Saved data entries:
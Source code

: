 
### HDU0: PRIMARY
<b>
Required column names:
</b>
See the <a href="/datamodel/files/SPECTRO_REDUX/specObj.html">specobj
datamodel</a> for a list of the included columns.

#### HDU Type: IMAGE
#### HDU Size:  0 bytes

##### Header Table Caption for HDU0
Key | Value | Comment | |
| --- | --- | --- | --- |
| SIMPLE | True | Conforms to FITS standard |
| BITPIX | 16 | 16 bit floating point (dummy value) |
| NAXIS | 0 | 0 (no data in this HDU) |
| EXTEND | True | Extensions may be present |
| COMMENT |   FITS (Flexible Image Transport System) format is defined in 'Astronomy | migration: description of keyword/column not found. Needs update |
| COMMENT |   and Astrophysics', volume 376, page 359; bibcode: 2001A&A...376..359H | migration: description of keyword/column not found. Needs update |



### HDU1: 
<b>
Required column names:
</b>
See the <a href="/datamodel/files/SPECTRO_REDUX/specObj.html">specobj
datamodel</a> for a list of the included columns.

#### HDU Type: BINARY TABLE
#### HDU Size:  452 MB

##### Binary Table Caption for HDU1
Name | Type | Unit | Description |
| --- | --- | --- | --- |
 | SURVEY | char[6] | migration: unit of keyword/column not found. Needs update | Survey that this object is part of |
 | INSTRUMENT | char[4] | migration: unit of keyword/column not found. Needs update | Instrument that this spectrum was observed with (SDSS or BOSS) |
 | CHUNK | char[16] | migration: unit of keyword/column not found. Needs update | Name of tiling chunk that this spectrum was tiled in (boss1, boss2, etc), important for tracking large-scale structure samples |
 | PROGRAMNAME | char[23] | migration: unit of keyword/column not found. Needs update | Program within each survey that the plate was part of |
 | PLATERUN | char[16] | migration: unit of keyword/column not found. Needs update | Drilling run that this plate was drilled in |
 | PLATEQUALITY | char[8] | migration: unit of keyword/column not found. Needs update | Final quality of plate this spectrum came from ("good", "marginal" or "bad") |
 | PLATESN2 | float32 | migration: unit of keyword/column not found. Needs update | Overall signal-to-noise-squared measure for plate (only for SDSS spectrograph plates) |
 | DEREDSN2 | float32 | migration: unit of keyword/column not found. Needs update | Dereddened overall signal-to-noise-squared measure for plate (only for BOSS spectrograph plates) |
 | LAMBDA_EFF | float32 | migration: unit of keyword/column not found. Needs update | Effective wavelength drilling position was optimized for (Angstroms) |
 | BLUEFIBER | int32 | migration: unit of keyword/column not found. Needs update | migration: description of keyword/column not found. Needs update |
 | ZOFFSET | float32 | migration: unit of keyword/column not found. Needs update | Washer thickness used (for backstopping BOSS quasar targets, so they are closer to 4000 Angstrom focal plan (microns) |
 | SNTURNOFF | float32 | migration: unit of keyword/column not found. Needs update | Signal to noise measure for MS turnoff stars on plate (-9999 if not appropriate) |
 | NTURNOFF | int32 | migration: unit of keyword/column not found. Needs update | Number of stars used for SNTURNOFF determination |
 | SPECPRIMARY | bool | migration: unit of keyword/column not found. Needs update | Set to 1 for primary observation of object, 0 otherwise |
---
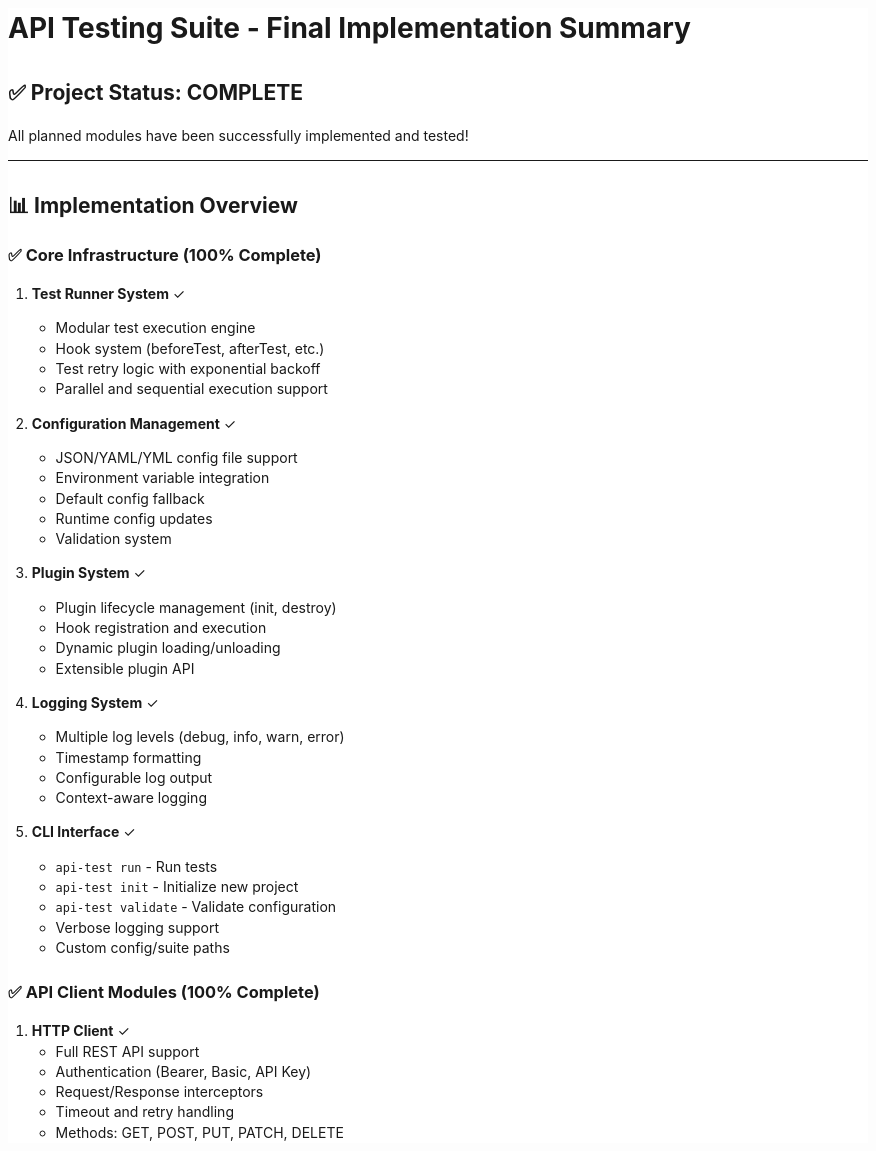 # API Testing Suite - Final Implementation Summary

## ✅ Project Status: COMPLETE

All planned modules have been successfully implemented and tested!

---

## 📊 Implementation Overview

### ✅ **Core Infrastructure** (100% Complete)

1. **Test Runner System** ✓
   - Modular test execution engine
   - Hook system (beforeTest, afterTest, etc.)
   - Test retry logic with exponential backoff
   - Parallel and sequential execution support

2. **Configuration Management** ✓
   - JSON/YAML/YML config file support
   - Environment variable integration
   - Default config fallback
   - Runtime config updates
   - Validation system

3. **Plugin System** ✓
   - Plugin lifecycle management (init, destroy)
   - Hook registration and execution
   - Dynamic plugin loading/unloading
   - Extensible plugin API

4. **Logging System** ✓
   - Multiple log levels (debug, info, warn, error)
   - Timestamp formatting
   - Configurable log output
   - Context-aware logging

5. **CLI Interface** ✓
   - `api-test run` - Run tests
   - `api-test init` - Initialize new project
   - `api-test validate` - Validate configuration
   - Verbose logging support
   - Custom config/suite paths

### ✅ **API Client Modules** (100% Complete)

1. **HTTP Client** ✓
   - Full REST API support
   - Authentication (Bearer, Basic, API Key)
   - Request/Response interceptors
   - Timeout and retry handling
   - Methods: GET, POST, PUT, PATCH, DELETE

> **Requirement**
Taking the entries above, write out exactly each line from the one holding "##### Header Table Caption for HDU0" to the one holding "this HDU) |", both included, and stop there.

> **Exercise result**
##### Header Table Caption for HDU0
Key | Value | Comment | |
| --- | --- | --- | --- |
| SIMPLE | True | Conforms to FITS standard |
| BITPIX | 16 | 16 bit floating point (dummy value) |
| NAXIS | 0 | 0 (no data in this HDU) |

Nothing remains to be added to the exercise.